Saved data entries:
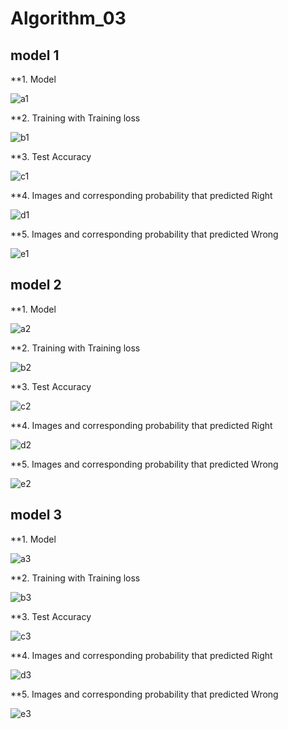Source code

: # Algorithm_03

## model 1
**1. Model

![a1](https://user-images.githubusercontent.com/63901518/83423185-97950780-a465-11ea-8318-3329a23f6a71.PNG)

**2. Training with Training loss

![b1](https://user-images.githubusercontent.com/63901518/83423209-a085d900-a465-11ea-8e5e-fb8f0a0755a1.PNG)

**3. Test Accuracy

![c1](https://user-images.githubusercontent.com/63901518/83423216-a1b70600-a465-11ea-9ef0-f43c37c2b818.PNG)

**4. Images and corresponding probability that predicted Right

![d1](https://user-images.githubusercontent.com/63901518/83423219-a2e83300-a465-11ea-855b-32c21001c077.PNG)

**5. Images and corresponding probability that predicted Wrong

![e1](https://user-images.githubusercontent.com/63901518/83423223-a4196000-a465-11ea-8339-6999122f7056.PNG)


## model 2
**1. Model

![a2](https://user-images.githubusercontent.com/63901518/83423201-9ebc1580-a465-11ea-9d76-8650afa017af.PNG)

**2. Training with Training loss

![b2](https://user-images.githubusercontent.com/63901518/83423212-a11e6f80-a465-11ea-8f61-18e23551e2ec.PNG)

**3. Test Accuracy

![c2](https://user-images.githubusercontent.com/63901518/83423217-a24f9c80-a465-11ea-987f-173c95d3bd6d.PNG)

**4. Images and corresponding probability that predicted Right

![d2](https://user-images.githubusercontent.com/63901518/83423221-a2e83300-a465-11ea-9c57-31ebe11ed422.PNG)

**5. Images and corresponding probability that predicted Wrong

![e2](https://user-images.githubusercontent.com/63901518/83423228-a54a8d00-a465-11ea-86e9-37d888c91a6b.PNG)

## model 3
**1. Model

![a3](https://user-images.githubusercontent.com/63901518/83423205-9f54ac00-a465-11ea-8d3d-fcbed224ecc2.PNG)

**2. Training with Training loss

![b3](https://user-images.githubusercontent.com/63901518/83423214-a1b70600-a465-11ea-8935-0152d3d6f8ca.PNG)

**3. Test Accuracy

![c3](https://user-images.githubusercontent.com/63901518/83423218-a24f9c80-a465-11ea-86a4-0c769300de2c.PNG)

**4. Images and corresponding probability that predicted Right

![d3](https://user-images.githubusercontent.com/63901518/83423222-a380c980-a465-11ea-98c2-5226c81ac08d.PNG)

**5. Images and corresponding probability that predicted Wrong

![e3](https://user-images.githubusercontent.com/63901518/83423241-a8de1400-a465-11ea-924a-f09b7aa30a12.PNG)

Task statement >>
Reproduce each record from above exactly; pictures do not belong in the copy.

Result of this exercise >>
Source code

: # Algorithm_03

## model 1
**1. Model

![a1](https://user-images.githubusercontent.com/63901518/83423185-97950780-a465-11ea-8318-3329a23f6a71.PNG)

**2. Training with Training loss

![b1](https://user-images.githubusercontent.com/63901518/83423209-a085d900-a465-11ea-8e5e-fb8f0a0755a1.PNG)

**3. Test Accuracy

![c1](https://user-images.githubusercontent.com/63901518/83423216-a1b70600-a465-11ea-9ef0-f43c37c2b818.PNG)

**4. Images and corresponding probability that predicted Right

![d1](https://user-images.githubusercontent.com/63901518/83423219-a2e83300-a465-11ea-855b-32c21001c077.PNG)

**5. Images and corresponding probability that predicted Wrong

![e1](https://user-images.githubusercontent.com/63901518/83423223-a4196000-a465-11ea-8339-6999122f7056.PNG)


## model 2
**1. Model

![a2](https://user-images.githubusercontent.com/63901518/83423201-9ebc1580-a465-11ea-9d76-8650afa017af.PNG)

**2. Training with Training loss

![b2](https://user-images.githubusercontent.com/63901518/83423212-a11e6f80-a465-11ea-8f61-18e23551e2ec.PNG)

**3. Test Accuracy

![c2](https://user-images.githubusercontent.com/63901518/83423217-a24f9c80-a465-11ea-987f-173c95d3bd6d.PNG)

**4. Images and corresponding probability that predicted Right

![d2](https://user-images.githubusercontent.com/63901518/83423221-a2e83300-a465-11ea-9c57-31ebe11ed422.PNG)

**5. Images and corresponding probability that predicted Wrong

![e2](https://user-images.githubusercontent.com/63901518/83423228-a54a8d00-a465-11ea-86e9-37d888c91a6b.PNG)

## model 3
**1. Model

![a3](https://user-images.githubusercontent.com/63901518/83423205-9f54ac00-a465-11ea-8d3d-fcbed224ecc2.PNG)

**2. Training with Training loss

![b3](https://user-images.githubusercontent.com/63901518/83423214-a1b70600-a465-11ea-8935-0152d3d6f8ca.PNG)

**3. Test Accuracy

![c3](https://user-images.githubusercontent.com/63901518/83423218-a24f9c80-a465-11ea-86a4-0c769300de2c.PNG)

**4. Images and corresponding probability that predicted Right

![d3](https://user-images.githubusercontent.com/63901518/83423222-a380c980-a465-11ea-98c2-5226c81ac08d.PNG)

**5. Images and corresponding probability that predicted Wrong

![e3](https://user-images.githubusercontent.com/63901518/83423241-a8de1400-a465-11ea-924a-f09b7aa30a12.PNG)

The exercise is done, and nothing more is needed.